Per favorire la conoscenza della sindrome di Angelman e sostenere la ricerca e le donazioni, l’attore Colin Farrell, protagonista di numerose pellicole di successo, ha reso pubblica la sua esperienza con James, il suo “bambino angelo”, che oggi ha undici anni: "Mi ha straziato quando ha mosso i primi passi a 4 anni; le prime parole a 6 o 7 anni, l'essere capace di mangiare da solo a 9".

Allo stesso modo OR.S.A., dalla sua costituzione nel 2006 a opera di un primo nucleo di famiglie, si prefigge di fare informazione sulla sindrome e di finanziare progetti di ricerca con i migliori esperti di fama internazionale; in prima linea tra questi, i medici, i ricercatori e gli istituti italiani riuniti nella Commissione scientifica dell’associazione. Gli interventi di Ygal Haupt, Silvia Russo, Angela Mabb, Paolo Bonanni e Maurizio Elia al convegno dell’11 e 12 ottobre a Perugia forniscono i risultati delle ricerche e delle sperimentazioni più recenti. Presente anche un’équipe di medici attrezzata per sottoporre i pazienti a un elettroencefalogramma di controllo; i dati così raccolti sono finalizzati alla conduzione di uno studio italo-francese sull’evoluzione a lungo termine della sindrome di Angelman. 
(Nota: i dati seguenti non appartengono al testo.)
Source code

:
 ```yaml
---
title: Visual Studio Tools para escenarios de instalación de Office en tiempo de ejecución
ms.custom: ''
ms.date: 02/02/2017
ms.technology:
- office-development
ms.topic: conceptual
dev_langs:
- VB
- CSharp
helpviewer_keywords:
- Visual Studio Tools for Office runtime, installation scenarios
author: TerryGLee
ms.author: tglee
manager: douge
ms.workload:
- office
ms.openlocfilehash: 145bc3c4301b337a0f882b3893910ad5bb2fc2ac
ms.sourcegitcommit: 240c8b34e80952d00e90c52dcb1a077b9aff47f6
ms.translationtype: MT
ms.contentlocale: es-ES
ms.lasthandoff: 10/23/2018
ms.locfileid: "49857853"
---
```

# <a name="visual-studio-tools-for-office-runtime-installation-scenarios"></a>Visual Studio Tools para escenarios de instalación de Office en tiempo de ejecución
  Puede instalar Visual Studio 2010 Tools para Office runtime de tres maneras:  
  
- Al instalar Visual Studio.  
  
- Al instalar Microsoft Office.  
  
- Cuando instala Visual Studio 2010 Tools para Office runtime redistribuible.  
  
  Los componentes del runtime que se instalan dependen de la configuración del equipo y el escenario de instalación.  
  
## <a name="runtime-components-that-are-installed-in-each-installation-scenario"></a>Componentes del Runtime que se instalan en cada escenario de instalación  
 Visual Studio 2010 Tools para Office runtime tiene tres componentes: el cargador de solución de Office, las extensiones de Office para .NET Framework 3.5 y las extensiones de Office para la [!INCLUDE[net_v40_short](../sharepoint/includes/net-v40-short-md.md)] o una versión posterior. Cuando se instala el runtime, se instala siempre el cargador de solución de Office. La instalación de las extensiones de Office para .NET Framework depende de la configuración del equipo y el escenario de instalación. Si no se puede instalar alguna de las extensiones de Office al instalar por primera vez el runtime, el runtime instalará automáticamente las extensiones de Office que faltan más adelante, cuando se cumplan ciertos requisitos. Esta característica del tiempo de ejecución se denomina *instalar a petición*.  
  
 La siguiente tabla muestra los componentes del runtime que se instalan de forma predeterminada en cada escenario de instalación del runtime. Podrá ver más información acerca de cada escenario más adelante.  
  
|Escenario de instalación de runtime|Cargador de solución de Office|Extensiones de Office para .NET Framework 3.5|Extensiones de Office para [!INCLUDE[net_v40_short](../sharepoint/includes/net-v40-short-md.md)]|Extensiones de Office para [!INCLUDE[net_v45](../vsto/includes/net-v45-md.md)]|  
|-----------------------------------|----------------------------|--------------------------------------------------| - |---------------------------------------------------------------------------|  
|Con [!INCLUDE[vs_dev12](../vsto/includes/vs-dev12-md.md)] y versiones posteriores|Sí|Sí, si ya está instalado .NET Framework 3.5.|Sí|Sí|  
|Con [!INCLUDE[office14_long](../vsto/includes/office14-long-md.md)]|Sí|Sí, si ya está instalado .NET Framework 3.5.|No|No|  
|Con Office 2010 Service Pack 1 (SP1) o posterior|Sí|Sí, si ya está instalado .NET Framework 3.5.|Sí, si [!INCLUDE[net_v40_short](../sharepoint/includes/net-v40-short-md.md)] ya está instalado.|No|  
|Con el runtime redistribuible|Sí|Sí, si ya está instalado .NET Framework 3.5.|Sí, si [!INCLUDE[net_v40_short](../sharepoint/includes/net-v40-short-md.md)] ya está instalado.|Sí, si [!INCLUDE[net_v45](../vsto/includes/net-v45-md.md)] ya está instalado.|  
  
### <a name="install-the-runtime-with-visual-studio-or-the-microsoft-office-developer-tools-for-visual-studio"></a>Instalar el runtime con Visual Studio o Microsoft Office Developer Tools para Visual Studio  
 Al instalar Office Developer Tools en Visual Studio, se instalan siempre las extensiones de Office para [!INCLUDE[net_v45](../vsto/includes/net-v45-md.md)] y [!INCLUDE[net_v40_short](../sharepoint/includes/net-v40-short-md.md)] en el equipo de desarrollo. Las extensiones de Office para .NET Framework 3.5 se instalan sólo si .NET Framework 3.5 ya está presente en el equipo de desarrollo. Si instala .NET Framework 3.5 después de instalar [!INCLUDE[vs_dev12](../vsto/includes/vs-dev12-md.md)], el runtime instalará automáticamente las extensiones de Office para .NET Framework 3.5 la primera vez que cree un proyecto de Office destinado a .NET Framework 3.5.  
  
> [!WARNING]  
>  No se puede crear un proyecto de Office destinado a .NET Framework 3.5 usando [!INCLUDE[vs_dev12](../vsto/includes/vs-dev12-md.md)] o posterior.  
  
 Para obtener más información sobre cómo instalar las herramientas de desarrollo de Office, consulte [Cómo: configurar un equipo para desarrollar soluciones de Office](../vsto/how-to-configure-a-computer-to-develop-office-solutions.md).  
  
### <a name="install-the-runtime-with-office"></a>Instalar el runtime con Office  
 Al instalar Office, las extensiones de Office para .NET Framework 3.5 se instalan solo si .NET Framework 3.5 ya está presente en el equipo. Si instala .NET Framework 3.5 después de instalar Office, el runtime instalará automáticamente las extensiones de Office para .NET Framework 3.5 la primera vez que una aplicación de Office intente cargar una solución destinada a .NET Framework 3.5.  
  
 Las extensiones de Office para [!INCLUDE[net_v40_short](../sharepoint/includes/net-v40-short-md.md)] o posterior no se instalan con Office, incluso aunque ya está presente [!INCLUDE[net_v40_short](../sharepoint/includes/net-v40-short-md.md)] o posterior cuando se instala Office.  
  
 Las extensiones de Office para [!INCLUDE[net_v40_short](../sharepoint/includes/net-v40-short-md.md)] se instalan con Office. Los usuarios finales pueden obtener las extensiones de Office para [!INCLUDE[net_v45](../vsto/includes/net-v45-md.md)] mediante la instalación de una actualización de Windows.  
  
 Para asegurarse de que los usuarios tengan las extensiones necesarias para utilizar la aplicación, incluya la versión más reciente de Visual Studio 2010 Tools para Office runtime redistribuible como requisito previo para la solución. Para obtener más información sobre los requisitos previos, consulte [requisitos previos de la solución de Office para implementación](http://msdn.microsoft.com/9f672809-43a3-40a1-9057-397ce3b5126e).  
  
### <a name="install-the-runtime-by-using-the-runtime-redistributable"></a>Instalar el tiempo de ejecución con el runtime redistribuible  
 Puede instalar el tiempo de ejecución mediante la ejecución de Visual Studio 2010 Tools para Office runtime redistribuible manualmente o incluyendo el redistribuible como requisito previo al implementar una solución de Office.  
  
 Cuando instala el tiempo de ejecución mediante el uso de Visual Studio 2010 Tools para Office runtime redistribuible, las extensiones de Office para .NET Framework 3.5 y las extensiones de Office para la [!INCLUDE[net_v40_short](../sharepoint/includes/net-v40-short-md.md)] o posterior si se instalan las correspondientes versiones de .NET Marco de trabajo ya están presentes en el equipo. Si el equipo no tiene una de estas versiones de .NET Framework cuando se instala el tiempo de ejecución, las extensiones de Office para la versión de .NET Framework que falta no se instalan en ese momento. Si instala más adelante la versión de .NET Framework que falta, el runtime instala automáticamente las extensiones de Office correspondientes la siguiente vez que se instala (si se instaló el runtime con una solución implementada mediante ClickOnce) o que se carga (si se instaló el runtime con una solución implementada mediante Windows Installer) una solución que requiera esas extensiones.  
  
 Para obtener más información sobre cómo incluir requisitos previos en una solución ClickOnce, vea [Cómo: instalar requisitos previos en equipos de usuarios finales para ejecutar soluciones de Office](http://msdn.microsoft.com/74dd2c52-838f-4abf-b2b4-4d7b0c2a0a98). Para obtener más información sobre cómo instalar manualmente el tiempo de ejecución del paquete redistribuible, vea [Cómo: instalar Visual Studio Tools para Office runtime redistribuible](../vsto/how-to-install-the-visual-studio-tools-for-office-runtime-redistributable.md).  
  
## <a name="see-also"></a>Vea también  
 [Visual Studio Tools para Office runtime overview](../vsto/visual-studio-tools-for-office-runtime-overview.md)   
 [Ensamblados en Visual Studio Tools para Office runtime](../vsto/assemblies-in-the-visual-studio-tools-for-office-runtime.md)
Contemporaneamente all’individuazione di una possibile cura farmacologica della sindrome di Angelman, la priorità per le famiglie e per gli operatori sanitari consiste nel miglioramento della qualità di vita dei malati nel loro ambiente, con interventi durante il convegno sulla gestione del disagio famigliare; sull’integrazione scolastica; sul supporto dei counselor, professionisti di comunicazione e relazione in grado di affiancare le persone in difficoltà in un percorso di autoconsapevolezza, con cui trovare dentro di sé le risorse per aiutarsi.

Il terzo modulo del convegno di OR.S.A. a Perugia è dedicato alla Comunicazione Aumentativa e Alternativa (CAA), area della pratica clinica che mira a contenere e compensare le difficoltà di comprensione e di espressione e a favorire l’autonomia comunicativa delle persone con assenza o carenza di linguaggio verbale, come nel caso della sindrome di Angelman. Le presentazioni di alcune significative e riuscite esperienze di CAA sul campo sono introdotte da Alessandro Chiari, settore CAA del Centro Benedetta D’Intino www.benedettadintino.it, diretto da Aurelia Rivarola, neuropsichiatra infantile che ha contribuito a introdurre la disciplina in Italia. Il Centro Benedetta D’Intino svolge da vent’anni attività clinica, di formazione e di informazione nel campo della CAA, per favorire il superamento delle difficoltà di comunicazione e di interazione sociale delle persone con disabilità.

La partecipazione al convegno di OR.S.A. sulla sindrome di Angelman è gratuita e aperta alle famiglie, agli operatori sanitari, agli insegnanti e educatori, alla stampa e al pubblico generale.